想查看受害网络的完整列表,请参阅该Twitter消息流地址:https://twitter.com/search?q=AS12389%20(from%3Abgpstream)%20until%3A2020-04-07%20since%3A2020-04-01&src=typed_query
这起事件是一起典型的“ BGP劫持”。BGP的全称是边界网关协议,是用于全球互联网网络之间路由传输互联网流量的事实上的系统。整个系统在设计上非常脆弱,原因是任何参与的网络只要“撒谎”、发布BGP路由通告,声称其网络上有“Facebook服务器”,那么所有互联网实体都会将其视为合法目标,将所有的Facebook流量发送到劫持者的服务器。
在过去,HTTPS被广泛用于加密流量之前,BGP劫持让攻击者得以实施中间人(MitM)攻击,从而拦截和篡改互联网流量。
如今BGP劫持仍然很危险,因为它让劫持者可以记录流量,以便以后试图分析和解密流量,保护流量的加密技术因加密领域的进步而被削弱了。
自上世纪90年代中期以来,BGP劫持一直是互联网骨干网上的一大问题;多年来,通信领域的从业人员一直在竭力提高BGP协议的安全性,因此出现了ROV、RPKI以及最近的MANRS。然而,采用这些新协议方面的进度一直很缓慢,BGP劫持仍时有发生。
比如说,2018年11月,一家小型的尼日利亚ISP劫持了原本发送到谷歌网络的流量,而2019年6月,一大批欧洲移动流量通过中国最大的电信运营商中国电信重新路由传输。
专家们过去一再指出,并非所有BGP劫持都是恶意事件。大多数事件可能是由于操作人员误输入了ASN(自治系统编号,用于识别互联网实体身份的代码),因而意外劫持了某家公司的互联网流量。
然而,一些实体仍是BGP劫持的幕后主使,许多专家认为这些事件不绝仅仅是意外事件。
虽然Rostelecom(AS12389)不像之前一些国家的运营商那样直接参与或有意参与BGP劫持,但它与许多类似的可疑事件有瓜葛。
Rostelecom上一次备受媒体关注的重大破坏出现在2017年,当时这家电信公司劫持了全球一些最大金融机构的BGP路由,包括维萨、万士达卡和汇丰银行(HSBC)。
当时,思科的BGPMon部门称该事件是“出于好奇心”,因为它似乎只影响金融服务,而不是影响随机性ASN。
这回,电信业还没有得出一个结论。BGPMon的创始人Andree Toonk给出了俄罗斯电信公司值得怀疑的理由。Toont在推特上称,他认为之所以发生这起“劫持”,是由于Rostelecom内部的流量整形系统可能不小心在公共互联网上、而不是在Rostelecom的内部网络上暴露了错误的BGP路由。

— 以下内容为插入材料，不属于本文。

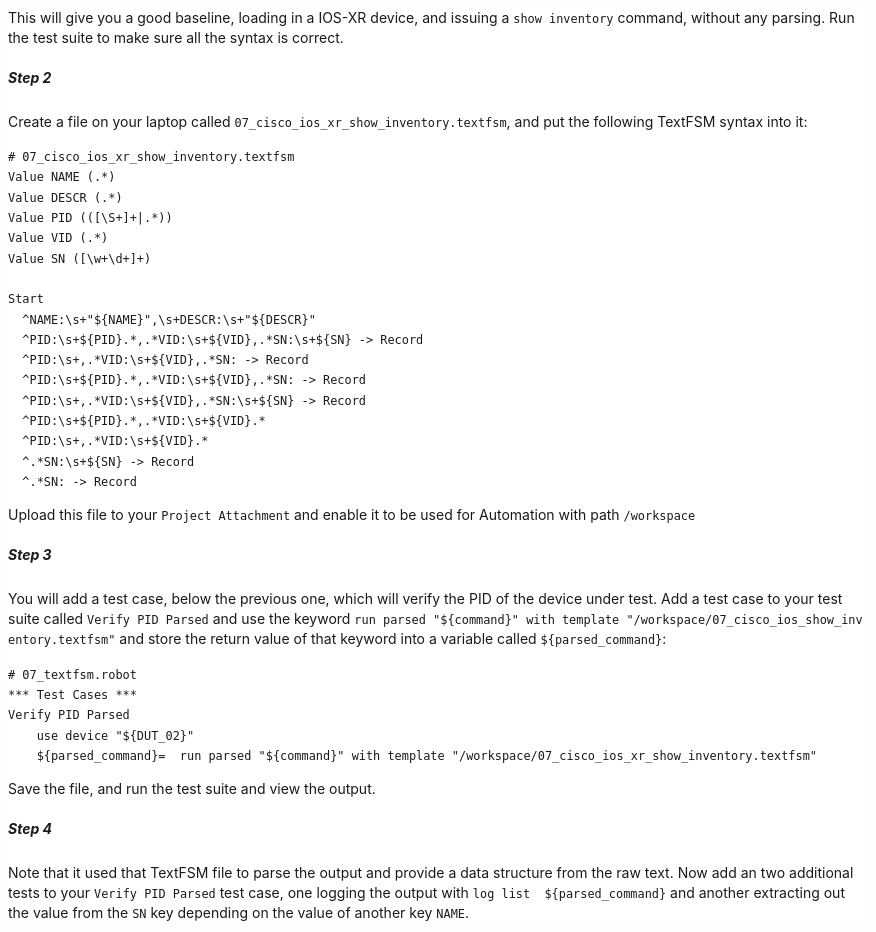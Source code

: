 This will give you a good baseline, loading in a IOS-XR device, and issuing a `show inventory` command, without any parsing. Run the test suite to make sure all the syntax is correct.

##### Step 2

Create a file on your laptop called `07_cisco_ios_xr_show_inventory.textfsm`, and put the following TextFSM syntax into it:

```
# 07_cisco_ios_xr_show_inventory.textfsm
Value NAME (.*)
Value DESCR (.*)
Value PID (([\S+]+|.*))
Value VID (.*)
Value SN ([\w+\d+]+)

Start
  ^NAME:\s+"${NAME}",\s+DESCR:\s+"${DESCR}"
  ^PID:\s+${PID}.*,.*VID:\s+${VID},.*SN:\s+${SN} -> Record
  ^PID:\s+,.*VID:\s+${VID},.*SN: -> Record
  ^PID:\s+${PID}.*,.*VID:\s+${VID},.*SN: -> Record
  ^PID:\s+,.*VID:\s+${VID},.*SN:\s+${SN} -> Record
  ^PID:\s+${PID}.*,.*VID:\s+${VID}.*
  ^PID:\s+,.*VID:\s+${VID}.*
  ^.*SN:\s+${SN} -> Record
  ^.*SN: -> Record
```

Upload this file to your `Project Attachment` and enable it to be used for Automation with path `/workspace`


##### Step 3

You will add a test case, below the previous one, which will verify the PID of the device under test. Add a test case to your test suite called `Verify PID Parsed` and use the keyword `run parsed "${command}" with template "/workspace/07_cisco_ios_show_inventory.textfsm"` and store the return value of that keyword into a variable called `${parsed_command}`:

```
# 07_textfsm.robot
*** Test Cases ***
Verify PID Parsed
    use device "${DUT_02}"
    ${parsed_command}=  run parsed "${command}" with template "/workspace/07_cisco_ios_xr_show_inventory.textfsm"

```


Save the file, and run the test suite and view the output.


##### Step 4

Note that it used that TextFSM file to parse the output and provide a data structure from the raw text. Now add an two additional tests to your `Verify PID Parsed` test case, one logging the output with `log list  ${parsed_command}` and another extracting out the value from the `SN` key depending on the value of another key `NAME`.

遗憾的是,Rostelecom的上游提供商在互联网上重新分发这条刚发布的BGP路由,使这个小错误变得更严重了,在短短几秒钟内放大了BGP劫持。
然而,过去许多互联网专家指出,有可能使一起有意的BGP劫持貌似意外事件,因为没人区别得了。政府严加控制的电信公司发生的BGP劫持一直被视为很可疑,这主要出于政治原因,而不是出于技术原因。